DETROIT, MI. – “Momma I’m through!” This is the cry of a dying George Floyd as he lay handcuffed, face smashed into a Minneapolis street, while the knee of a white police officer pressed against his neck. Calls came from the sidewalk, “Let him breathe. Let him breathe, man.”

From the streets of New York, “I can’t breathe. I can’t breathe.” This was the desperate plea from Eric Garner, as he lay gasping for air, with the arm of a white police officer wrapped around his neck, using an illegal choke hold, causing his death. One must ask the question are there those who do not want Black folks in America to even breathe?

The latest cry “Momma” from a dying Tyre Nichols laying on his side, just a few yards from his home, on a Memphis side street, hands behind his back, pepper sprayed in the face, beaten with a baton, kicked in his head by Black police officers, who demanded “bitch put your hands behind your back before I break them.”

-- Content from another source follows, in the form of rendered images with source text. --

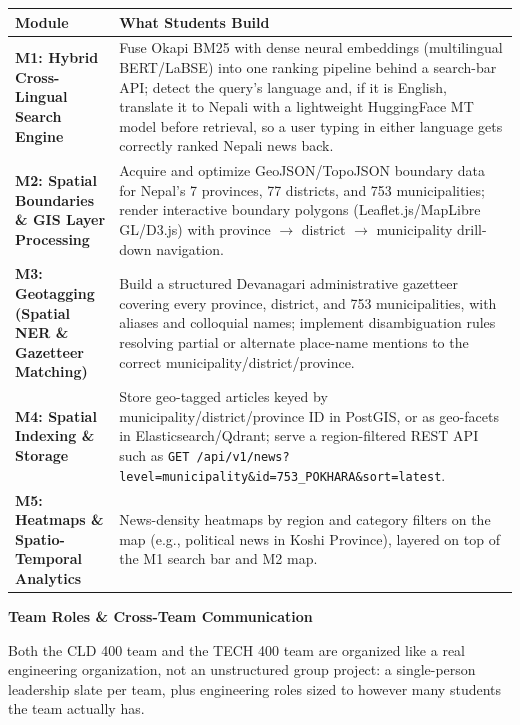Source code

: \documentclass[10pt, a4paper]{article}
\newcommand{\sectionbar}[1]{%
  \par\vspace{0.7em}
  \refstepcounter{section}%
  \noindent\colorbox{secondary}{\parbox{\dimexpr\textwidth-2\fboxsep\relax}{\centering\color{white}\bfseries\Large #1}}%
  \par\vspace{0.5em}
}
\begin{document}
\begin{table}[H]
\centering
\small
\renewcommand{\arraystretch}{1.3}
\begin{tabularx}{\textwidth}{|>{\bfseries}l|X|}
\hline
\rowcolor{lightgray}
Module & What Students Build \\ \hline
M1: Hybrid Cross-Lingual Search Engine & Fuse Okapi BM25 with dense neural embeddings (multilingual BERT/LaBSE) into one ranking pipeline behind a search-bar API; detect the query's language and, if it is English, translate it to Nepali with a lightweight HuggingFace MT model before retrieval, so a user typing in either language gets correctly ranked Nepali news back. \\ \hline
M2: Spatial Boundaries \& GIS Layer Processing & Acquire and optimize GeoJSON/TopoJSON boundary data for Nepal's 7 provinces, 77 districts, and 753 municipalities; render interactive boundary polygons (Leaflet.js/MapLibre GL/D3.js) with province $\to$ district $\to$ municipality drill-down navigation. \\ \hline
M3: Geotagging (Spatial NER \& Gazetteer Matching) & Build a structured Devanagari administrative gazetteer covering every province, district, and 753 municipalities, with aliases and colloquial names; implement disambiguation rules resolving partial or alternate place-name mentions to the correct municipality/district/province. \\ \hline
M4: Spatial Indexing \& Storage & Store geo-tagged articles keyed by municipality/district/province ID in PostGIS, or as geo-facets in Elasticsearch/Qdrant; serve a region-filtered REST API such as \texttt{GET /api/v1/news?\allowbreak level=municipality\allowbreak\&id=753\_POKHARA\allowbreak\&sort=latest}. \\ \hline
M5: Heatmaps \& Spatio-Temporal Analytics & News-density heatmaps by region and category filters on the map (e.g., political news in Koshi Province), layered on top of the M1 search bar and M2 map. \\ \hline
\end{tabularx}
\end{table}

\sectionbar{Team Roles \& Cross-Team Communication}
\label{sec:roles}
Both the CLD 400 team and the TECH 400 team are organized like a real engineering organization, not an unstructured group project: a single-person leadership slate per team, plus engineering roles sized to however many students the team actually has.
\end{document}
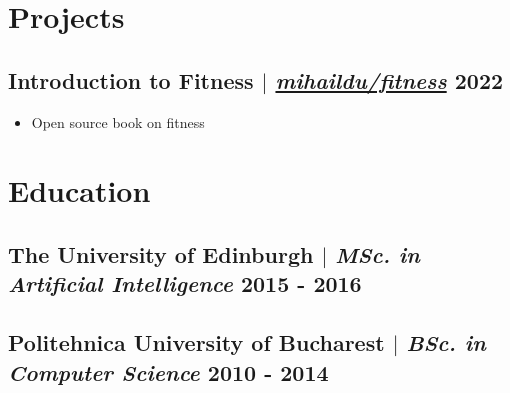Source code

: \documentclass[11pt]{article} %
\begin{document}
\section{Projects}
\subsection{Introduction to Fitness $|$ \normalfont\textit{\href{https://github.com/mihaildu/fitness}{mihaildu/fitness}} \hfill 2022}
\begin{itemize}
  \item Open source book on fitness
\end{itemize}

\section{Education}
\subsection{The University of Edinburgh $|$ {\normalfont\itshape MSc. in Artificial Intelligence} \hfill 2015 - 2016}
\subsection{Politehnica University of Bucharest $|$ {\normalfont\itshape BSc. in Computer Science} \hfill 2010 - 2014}
\end{document}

This comes after pulling him from his vehicle under the guise of reckless driving, for which there is no evidence, according to Memphis Chief of Police Cerelyn Davis. Tyre Nichols tells them, “I didn’t do anything. Alright I’m on the ground.” It is clear that there are those who believe more in the enforcement aspect of law than in the equitable application of the law.

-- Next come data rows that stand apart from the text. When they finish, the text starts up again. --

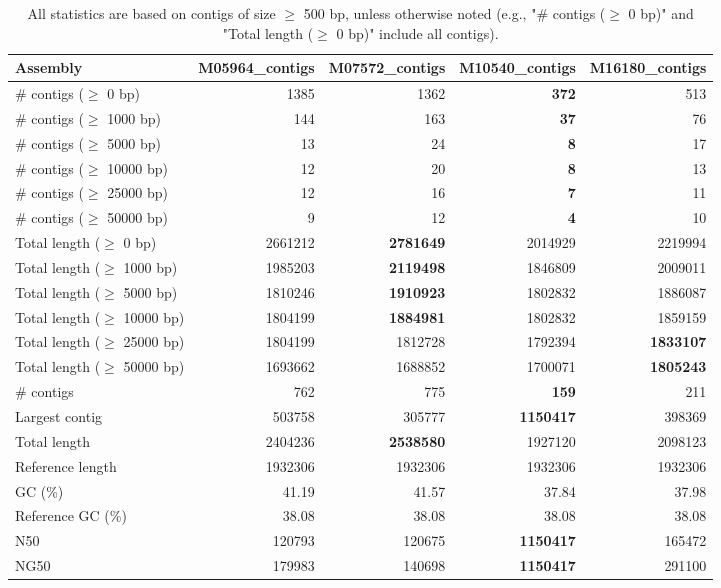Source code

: \documentclass[12pt,a4paper]{article}
\begin{document}
\begin{table}[ht]
\begin{center}
\caption{All statistics are based on contigs of size $\geq$ 500 bp, unless otherwise noted (e.g., "\# contigs ($\geq$ 0 bp)" and "Total length ($\geq$ 0 bp)" include all contigs).}
\begin{tabular}{|l*{4}{|r}|}
\hline
Assembly & M05964\_contigs & M07572\_contigs & M10540\_contigs & M16180\_contigs \\ \hline
\# contigs ($\geq$ 0 bp) & 1385 & 1362 & {\bf 372} & 513 \\ \hline
\# contigs ($\geq$ 1000 bp) & 144 & 163 & {\bf 37} & 76 \\ \hline
\# contigs ($\geq$ 5000 bp) & 13 & 24 & {\bf 8} & 17 \\ \hline
\# contigs ($\geq$ 10000 bp) & 12 & 20 & {\bf 8} & 13 \\ \hline
\# contigs ($\geq$ 25000 bp) & 12 & 16 & {\bf 7} & 11 \\ \hline
\# contigs ($\geq$ 50000 bp) & 9 & 12 & {\bf 4} & 10 \\ \hline
Total length ($\geq$ 0 bp) & 2661212 & {\bf 2781649} & 2014929 & 2219994 \\ \hline
Total length ($\geq$ 1000 bp) & 1985203 & {\bf 2119498} & 1846809 & 2009011 \\ \hline
Total length ($\geq$ 5000 bp) & 1810246 & {\bf 1910923} & 1802832 & 1886087 \\ \hline
Total length ($\geq$ 10000 bp) & 1804199 & {\bf 1884981} & 1802832 & 1859159 \\ \hline
Total length ($\geq$ 25000 bp) & 1804199 & 1812728 & 1792394 & {\bf 1833107} \\ \hline
Total length ($\geq$ 50000 bp) & 1693662 & 1688852 & 1700071 & {\bf 1805243} \\ \hline
\# contigs & 762 & 775 & {\bf 159} & 211 \\ \hline
Largest contig & 503758 & 305777 & {\bf 1150417} & 398369 \\ \hline
Total length & 2404236 & {\bf 2538580} & 1927120 & 2098123 \\ \hline
Reference length & 1932306 & 1932306 & 1932306 & 1932306 \\ \hline
GC (\%) & 41.19 & 41.57 & 37.84 & 37.98 \\ \hline
Reference GC (\%) & 38.08 & 38.08 & 38.08 & 38.08 \\ \hline
N50 & 120793 & 120675 & {\bf 1150417} & 165472 \\ \hline
NG50 & 179983 & 140698 & {\bf 1150417} & 291100 \\ \hline

\end{tabular}
\end{center}
\end{table}
\end{document}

Black folks live with the personal trauma every day of wondering whether this is the day that I will have an encounter with the police as they pull up behind or right next to my car. Will my child make it home safely from school or work when he and his friends are walking together or driving together in a group? As he goes to visit a friend in a different neighborhood, will he be viewed as a trespasser, a criminal, someone who does not belong?

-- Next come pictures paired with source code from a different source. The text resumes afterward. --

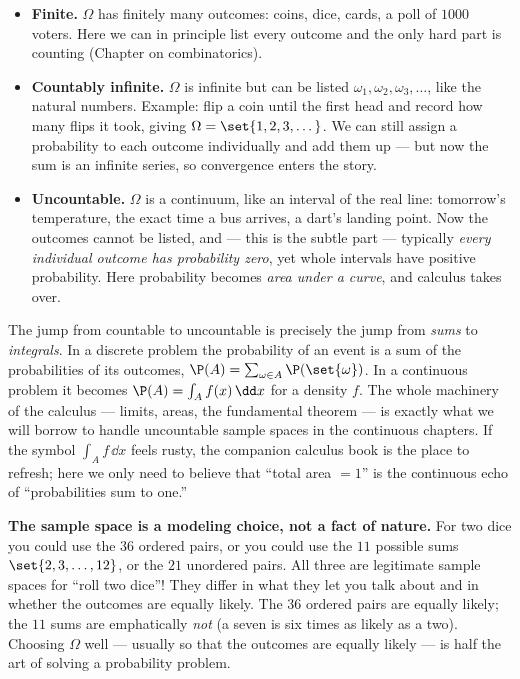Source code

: \begin{itemize}
\item \textbf{Finite.} $\Omega$ has finitely many outcomes: coins, dice, cards, a
poll of $1000$ voters. Here we can in principle list every outcome and the only
hard part is counting (Chapter on combinatorics).
\item \textbf{Countably infinite.} $\Omega$ is infinite but can be listed
$\omega_1, \omega_2, \omega_3, \dots$, like the natural numbers. Example: flip a
coin until the first head and record how many flips it took, giving
$\Omega = \set{1, 2, 3, \dots}$. We can still assign a probability to each
outcome individually and add them up --- but now the sum is an infinite series,
so convergence enters the story.
\item \textbf{Uncountable.} $\Omega$ is a continuum, like an interval of the real
line: tomorrow's temperature, the exact time a bus arrives, a dart's landing
point. Now the outcomes cannot be listed, and --- this is the subtle part ---
typically \emph{every individual outcome has probability zero}, yet whole
intervals have positive probability. Here probability becomes \emph{area under a
curve}, and calculus takes over.
\end{itemize}

\begin{connectionbox}
The jump from countable to uncountable is precisely the jump from \emph{sums} to
\emph{integrals}. In a discrete problem the probability of an event is a sum of
the probabilities of its outcomes, $\P(A) = \sum_{\omega \in A} \P(\set{\omega})$.
In a continuous problem it becomes $\P(A) = \int_A f(x)\,\dd x$ for a density
$f$. The whole machinery of the calculus --- limits, areas, the fundamental
theorem --- is exactly what we will borrow to handle uncountable sample spaces in
the continuous chapters. If the symbol $\int_A f\,\dd x$ feels rusty, the
companion calculus book is the place to refresh; here we only need to believe
that ``total area $=1$'' is the continuous echo of ``probabilities sum to one.''
\end{connectionbox}

\begin{trapbox}
\textbf{The sample space is a modeling choice, not a fact of nature.} For two
dice you could use the $36$ ordered pairs, or you could use the $11$ possible
sums $\set{2,3,\dots,12}$, or the $21$ unordered pairs. All three are legitimate
sample spaces for ``roll two dice''! They differ in what they let you talk about
and in whether the outcomes are equally likely. The $36$ ordered pairs are
equally likely; the $11$ sums are emphatically \emph{not} (a seven is six times as
likely as a two). Choosing $\Omega$ well --- usually so that the outcomes are
equally likely --- is half the art of solving a probability problem.
\end{trapbox}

There is a culture in American policing that has imbedded within it, racial, physical, and intellectual stereotypes of Black men in particular. It grows out of the former “slave patrols,” created in the Carolinas in the early 1700’s. Their mission was to establish a system of terror and squash slave uprisings with the capacity to pursue, apprehend, and return runaway slaves to their owners. Tactics included the use of excessive force to control and produce desired slave behavior. The North Carolina slave patrol oath, “I, [patrollers name], do swear that I will as searcher for guns, swords, and other weapons among the slaves in my district, faithfully and as privately as I can discharge the trust reposed in me as the law directs to the best of my power, so help me God.” These patrols continued until the end of the Civil War and passage of the 13th Amendment. Eventually they would be replaced by militia, which eventually would lead to municipalities establishing police departments to enforce laws, including Jim Crow laws.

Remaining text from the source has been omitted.